Tyler Perry’s Colchicine Part 2

In a previous post, I discussed the use of colchicine following acute MI in the COLCOT study. Leading up to the discussion, I briefly touched on the pharmacology of colchicine. But since this drug is so unique and fascinating, particularly with regards to its toxicology, I wanted to have a separate post to discuss just that.

It often seems as though the interest in a given xenobiotic is proportional to its use in history. Colchicine is a prime example, in that it has an incredibly complex mechanism that offers the opportunity for some deep learning, and its history goes back pretty much as far as history goes.

History

According to Goldfranks, colchicine can be traced as far back as stories from Greek mythology around 700 BC.[1] Madea, (not to be confused with the other Madea), was a sorceress and avid user of potions (ie poisons). From the story describing Jason of the Argonauts’ quest for the Golden Fleece, Madea is described as assisting Jason by using several different poisons. After winning the Golden Fleece, Jason and Madea were married and had numerous children. But as often occurred in these stories, Jason was off with some other hussie and Madea was having none of it. So she killed some of their children and his lover (allegedly) using a potion concocted from plants belonging to the same family as Colchicum autumnale.
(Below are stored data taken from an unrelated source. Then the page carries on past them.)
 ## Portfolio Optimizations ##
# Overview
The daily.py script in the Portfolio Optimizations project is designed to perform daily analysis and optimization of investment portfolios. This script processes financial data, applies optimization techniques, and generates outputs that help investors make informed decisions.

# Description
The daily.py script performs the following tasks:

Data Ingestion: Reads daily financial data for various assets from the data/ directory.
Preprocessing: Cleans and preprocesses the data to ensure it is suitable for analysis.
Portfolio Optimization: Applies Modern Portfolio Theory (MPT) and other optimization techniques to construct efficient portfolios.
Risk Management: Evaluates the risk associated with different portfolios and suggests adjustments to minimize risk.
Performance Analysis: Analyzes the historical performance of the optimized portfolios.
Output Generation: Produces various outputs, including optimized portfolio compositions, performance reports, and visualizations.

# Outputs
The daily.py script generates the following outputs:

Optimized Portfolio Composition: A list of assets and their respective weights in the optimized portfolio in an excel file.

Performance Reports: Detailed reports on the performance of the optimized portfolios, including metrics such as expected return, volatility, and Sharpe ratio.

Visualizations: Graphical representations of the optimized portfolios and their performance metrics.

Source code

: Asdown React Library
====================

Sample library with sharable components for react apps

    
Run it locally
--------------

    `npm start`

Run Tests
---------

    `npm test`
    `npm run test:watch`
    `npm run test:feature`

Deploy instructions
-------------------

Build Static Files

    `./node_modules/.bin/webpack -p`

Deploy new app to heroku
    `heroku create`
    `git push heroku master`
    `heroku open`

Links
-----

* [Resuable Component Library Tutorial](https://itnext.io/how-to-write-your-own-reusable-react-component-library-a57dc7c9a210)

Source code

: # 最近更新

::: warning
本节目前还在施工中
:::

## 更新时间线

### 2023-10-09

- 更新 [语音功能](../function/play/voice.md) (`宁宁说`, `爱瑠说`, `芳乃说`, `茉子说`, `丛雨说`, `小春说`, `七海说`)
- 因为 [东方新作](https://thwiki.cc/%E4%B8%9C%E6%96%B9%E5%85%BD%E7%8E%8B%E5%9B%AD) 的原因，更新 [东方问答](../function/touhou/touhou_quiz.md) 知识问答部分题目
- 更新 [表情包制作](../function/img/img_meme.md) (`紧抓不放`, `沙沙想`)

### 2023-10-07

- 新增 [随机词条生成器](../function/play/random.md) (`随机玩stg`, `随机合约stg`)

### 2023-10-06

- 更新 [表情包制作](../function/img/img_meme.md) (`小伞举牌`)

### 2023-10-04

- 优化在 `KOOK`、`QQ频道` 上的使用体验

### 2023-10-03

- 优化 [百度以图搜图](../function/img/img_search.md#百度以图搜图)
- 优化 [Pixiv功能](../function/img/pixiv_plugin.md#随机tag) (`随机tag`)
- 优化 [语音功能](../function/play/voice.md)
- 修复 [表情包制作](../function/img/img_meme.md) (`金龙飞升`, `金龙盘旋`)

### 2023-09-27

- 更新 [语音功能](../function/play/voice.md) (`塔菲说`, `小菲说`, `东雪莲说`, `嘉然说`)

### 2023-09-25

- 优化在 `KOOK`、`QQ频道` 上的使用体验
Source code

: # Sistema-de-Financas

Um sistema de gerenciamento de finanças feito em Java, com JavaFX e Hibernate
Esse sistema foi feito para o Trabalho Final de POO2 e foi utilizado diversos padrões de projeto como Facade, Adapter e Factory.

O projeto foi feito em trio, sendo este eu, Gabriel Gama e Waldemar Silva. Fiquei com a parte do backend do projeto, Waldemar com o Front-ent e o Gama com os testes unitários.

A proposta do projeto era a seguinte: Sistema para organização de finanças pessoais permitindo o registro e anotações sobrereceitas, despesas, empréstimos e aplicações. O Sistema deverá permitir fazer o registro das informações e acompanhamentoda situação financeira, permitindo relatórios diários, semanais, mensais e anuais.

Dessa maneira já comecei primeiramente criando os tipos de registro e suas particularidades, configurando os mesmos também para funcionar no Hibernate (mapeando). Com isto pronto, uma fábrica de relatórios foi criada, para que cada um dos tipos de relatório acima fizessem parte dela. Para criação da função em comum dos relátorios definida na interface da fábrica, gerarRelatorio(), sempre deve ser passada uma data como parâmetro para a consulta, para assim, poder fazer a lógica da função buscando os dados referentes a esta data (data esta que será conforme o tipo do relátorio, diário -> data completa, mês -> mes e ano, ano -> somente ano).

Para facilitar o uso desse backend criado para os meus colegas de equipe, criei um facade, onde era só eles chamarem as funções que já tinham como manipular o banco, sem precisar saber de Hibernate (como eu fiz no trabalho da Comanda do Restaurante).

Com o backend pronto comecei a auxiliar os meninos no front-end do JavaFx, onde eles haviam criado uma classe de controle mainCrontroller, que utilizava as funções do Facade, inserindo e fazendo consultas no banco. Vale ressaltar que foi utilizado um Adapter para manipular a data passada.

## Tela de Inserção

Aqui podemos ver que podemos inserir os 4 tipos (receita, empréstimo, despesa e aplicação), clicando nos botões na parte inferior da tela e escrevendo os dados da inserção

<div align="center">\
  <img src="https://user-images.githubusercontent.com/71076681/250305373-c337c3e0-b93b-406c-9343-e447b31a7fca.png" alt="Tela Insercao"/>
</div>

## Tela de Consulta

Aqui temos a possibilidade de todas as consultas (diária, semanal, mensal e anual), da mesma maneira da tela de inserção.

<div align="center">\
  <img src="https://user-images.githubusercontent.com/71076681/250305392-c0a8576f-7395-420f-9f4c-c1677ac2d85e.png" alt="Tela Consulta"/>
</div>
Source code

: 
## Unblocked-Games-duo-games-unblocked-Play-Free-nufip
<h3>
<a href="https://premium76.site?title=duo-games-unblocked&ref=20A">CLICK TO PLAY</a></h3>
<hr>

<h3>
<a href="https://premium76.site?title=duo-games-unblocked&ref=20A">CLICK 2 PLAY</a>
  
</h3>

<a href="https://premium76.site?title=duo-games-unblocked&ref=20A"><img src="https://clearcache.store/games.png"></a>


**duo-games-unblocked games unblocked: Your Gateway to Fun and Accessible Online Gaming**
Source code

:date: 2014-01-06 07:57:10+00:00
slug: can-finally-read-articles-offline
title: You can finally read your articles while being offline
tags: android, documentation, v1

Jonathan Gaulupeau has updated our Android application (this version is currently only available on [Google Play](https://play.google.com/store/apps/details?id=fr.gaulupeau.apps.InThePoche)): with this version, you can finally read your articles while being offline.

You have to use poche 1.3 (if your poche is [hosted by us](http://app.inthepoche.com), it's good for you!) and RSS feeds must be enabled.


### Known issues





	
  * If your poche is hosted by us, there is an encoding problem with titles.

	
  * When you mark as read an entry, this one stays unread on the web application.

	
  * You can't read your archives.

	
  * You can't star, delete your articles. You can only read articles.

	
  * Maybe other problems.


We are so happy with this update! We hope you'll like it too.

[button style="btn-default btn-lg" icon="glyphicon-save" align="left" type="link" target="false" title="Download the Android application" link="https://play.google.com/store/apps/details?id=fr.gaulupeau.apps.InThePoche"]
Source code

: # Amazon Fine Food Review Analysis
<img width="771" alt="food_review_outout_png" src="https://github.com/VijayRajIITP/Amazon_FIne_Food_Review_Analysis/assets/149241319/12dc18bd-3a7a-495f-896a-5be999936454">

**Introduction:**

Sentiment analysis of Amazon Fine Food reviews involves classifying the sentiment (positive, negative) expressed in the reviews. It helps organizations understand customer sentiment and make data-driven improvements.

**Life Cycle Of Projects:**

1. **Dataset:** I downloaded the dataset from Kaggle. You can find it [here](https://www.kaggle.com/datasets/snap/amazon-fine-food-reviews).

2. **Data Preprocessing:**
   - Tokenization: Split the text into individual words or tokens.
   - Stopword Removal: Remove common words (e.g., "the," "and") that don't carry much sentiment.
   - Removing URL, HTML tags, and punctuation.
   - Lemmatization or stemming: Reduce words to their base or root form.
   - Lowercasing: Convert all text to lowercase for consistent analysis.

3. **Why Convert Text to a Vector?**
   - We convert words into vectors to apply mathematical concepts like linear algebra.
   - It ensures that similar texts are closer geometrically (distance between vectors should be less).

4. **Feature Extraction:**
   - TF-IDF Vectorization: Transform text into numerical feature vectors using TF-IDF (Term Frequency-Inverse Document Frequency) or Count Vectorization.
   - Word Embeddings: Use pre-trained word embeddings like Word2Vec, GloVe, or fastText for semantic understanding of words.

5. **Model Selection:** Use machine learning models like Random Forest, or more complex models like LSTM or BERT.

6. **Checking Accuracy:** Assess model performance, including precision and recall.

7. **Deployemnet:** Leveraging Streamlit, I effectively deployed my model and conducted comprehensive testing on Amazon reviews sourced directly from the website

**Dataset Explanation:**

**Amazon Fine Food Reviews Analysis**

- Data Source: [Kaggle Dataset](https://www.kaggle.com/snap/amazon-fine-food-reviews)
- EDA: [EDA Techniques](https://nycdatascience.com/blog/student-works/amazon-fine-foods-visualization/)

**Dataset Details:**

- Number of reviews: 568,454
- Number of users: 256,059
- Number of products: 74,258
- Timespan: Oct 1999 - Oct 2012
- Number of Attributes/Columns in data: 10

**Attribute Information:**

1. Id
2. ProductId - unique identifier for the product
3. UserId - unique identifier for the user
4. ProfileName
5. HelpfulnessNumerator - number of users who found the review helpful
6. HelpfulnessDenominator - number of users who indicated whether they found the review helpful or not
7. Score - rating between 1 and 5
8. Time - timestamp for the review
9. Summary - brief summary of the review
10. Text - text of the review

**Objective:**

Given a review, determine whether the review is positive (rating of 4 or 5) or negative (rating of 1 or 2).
Later in the 6th century AD, the use of colchicine (in the form of Colchicum autumnale) for arthritic conditions was documented by Alexander of Tralles.[2] As history evolved, so too did the experience with colchicine, particularly its toxicity. Intolerable GI effects and alopecia limited its use, which likely explains the peaks and troughs of its popularity. Benjamin Franklin was even reported using Colchicum autumnale for conditions resembling Gout. 

Colchicine was once used regularly for the treatment of gout, among other indications. I recall having rotations during APPEs, and PGY1 where almost every male over 55 was or had been taking colchicine at some point. Colchicine is rarely used in practice today. This is because of the FDA unapproved drug initiative of 2006 which sought formal regulatory review of medications that previously fell under “grandfather” laws. Since colchicine was available prior to the 1938 Food, Drug, and Cosmetic Act, it was never required to establish safety and efficacy for FDA approved indications.[3,4] The goal of this FDA program was to modernize and test these drugs, without “imposing undue burdens on consumers, or unnecessarily disrupting the market.” 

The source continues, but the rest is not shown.